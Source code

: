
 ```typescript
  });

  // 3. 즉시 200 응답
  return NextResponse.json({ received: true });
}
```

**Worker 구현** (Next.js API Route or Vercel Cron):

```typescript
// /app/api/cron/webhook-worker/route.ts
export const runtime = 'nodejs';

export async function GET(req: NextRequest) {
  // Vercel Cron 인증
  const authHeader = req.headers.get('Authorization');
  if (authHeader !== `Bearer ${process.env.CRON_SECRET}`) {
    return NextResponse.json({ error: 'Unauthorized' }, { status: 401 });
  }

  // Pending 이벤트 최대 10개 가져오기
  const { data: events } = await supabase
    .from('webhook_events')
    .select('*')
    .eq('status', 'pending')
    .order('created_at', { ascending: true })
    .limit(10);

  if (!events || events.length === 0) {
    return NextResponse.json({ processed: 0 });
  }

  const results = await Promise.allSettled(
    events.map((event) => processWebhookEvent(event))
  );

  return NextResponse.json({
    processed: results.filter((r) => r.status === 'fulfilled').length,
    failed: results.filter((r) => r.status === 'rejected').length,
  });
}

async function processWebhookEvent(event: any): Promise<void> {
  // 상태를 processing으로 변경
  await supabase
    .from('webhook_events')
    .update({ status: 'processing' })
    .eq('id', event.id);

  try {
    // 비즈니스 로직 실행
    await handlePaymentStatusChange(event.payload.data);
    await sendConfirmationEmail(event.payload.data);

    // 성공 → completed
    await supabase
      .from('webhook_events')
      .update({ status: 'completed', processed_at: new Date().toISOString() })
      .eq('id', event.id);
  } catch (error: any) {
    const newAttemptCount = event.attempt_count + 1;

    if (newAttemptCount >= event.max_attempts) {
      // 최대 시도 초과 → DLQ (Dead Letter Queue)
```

__YOUR INSTRUCTIONS__
Copy out every line of the data where the word "function" occurs.

__EXERCISE RESULT__
export async function GET(req: NextRequest) {
async function processWebhookEvent(event: any): Promise<void> {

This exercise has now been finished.